Touted as the “land of opportunity,” there have been some amazing inventions that have come from America, and these inventions haven’t stopped yet. In fact, a retired New York firefighter saw the need to create a fire hydrant that is safer, smarter and sturdier to enhance the safety of people.
Relying on his time served protecting New York City (NYC), retired firefighter George Sigelakis noticed that out of 100,000 hydrants across the city, many are in disrepair, vulnerable to misuse and exposed to extreme weather, leaving them decayed, leaking or corroded. Because the typical fire hydrant is made of steel, iron and rubber parts, it won’t hold up against water. Besides that, some NYC residents are tampering with the hydrants during the summer months to beat the heat as well as wash their vehicles, leaving hydrants caught in an endless maintenance cycle.

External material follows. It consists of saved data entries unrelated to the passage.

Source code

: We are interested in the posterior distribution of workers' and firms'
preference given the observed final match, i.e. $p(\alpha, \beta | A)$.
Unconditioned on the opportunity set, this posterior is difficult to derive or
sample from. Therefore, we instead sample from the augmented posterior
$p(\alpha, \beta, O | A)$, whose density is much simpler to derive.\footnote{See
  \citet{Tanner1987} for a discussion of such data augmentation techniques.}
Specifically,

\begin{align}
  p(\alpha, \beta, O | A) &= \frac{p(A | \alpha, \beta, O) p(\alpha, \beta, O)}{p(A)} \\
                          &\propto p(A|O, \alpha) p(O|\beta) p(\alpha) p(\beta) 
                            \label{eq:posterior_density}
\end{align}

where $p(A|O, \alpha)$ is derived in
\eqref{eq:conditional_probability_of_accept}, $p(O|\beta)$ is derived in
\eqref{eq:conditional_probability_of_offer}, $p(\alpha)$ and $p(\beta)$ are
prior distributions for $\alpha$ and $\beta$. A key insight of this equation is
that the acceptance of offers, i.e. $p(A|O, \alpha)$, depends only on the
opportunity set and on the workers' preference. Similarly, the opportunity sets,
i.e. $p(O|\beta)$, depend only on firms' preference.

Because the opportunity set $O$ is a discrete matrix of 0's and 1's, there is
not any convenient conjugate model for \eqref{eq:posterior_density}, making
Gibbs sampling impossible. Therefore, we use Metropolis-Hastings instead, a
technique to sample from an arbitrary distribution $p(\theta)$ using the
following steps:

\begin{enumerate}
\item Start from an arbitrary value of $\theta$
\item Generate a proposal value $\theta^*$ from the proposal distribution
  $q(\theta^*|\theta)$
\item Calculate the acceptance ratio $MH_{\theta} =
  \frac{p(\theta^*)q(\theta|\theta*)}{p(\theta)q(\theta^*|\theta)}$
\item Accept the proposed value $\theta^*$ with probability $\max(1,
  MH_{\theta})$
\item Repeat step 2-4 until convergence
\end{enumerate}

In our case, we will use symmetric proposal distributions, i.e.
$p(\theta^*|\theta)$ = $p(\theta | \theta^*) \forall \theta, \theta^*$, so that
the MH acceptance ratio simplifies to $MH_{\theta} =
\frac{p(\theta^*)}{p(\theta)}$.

Sigelakis speaks of the hydrant as being a “lifeline to a firefighter,” because without water, it’s impossible for firefighters to do much to fight a fire, so he sat out to reinvent the hydrant. Conceptualization started in his basement and soon the Sigelock Spartan became a reality.
Characteristics of the Siegelock Spartan include:
- Virtually indestructible;
- Made of stainless steel and ductile iron;
- Covered in non-corrosive powder coating;
- Has internal drainage system;
- Can be opened in seconds but only with a special wrench; and
- Manufactured in Pennsylvania with a 50-year warranty.
So far, Spartan has been slow to be adopted, mainly because municipalities have stockpiled replacement parts for years, so they have a lot of money invested. Currently, 150 Spartans have been deployed across a dozen states including Florida and Massachusetts. New York installation has been restricted to Long Island.
Joseph Kelly, senior operations officer, Sigelock Spartan, believes that as “the Spartan continues to prove itself,” sales will improve. Besides, the safety of people and assets are at stake, and if this hydrant is state-of-the-art, it should be used.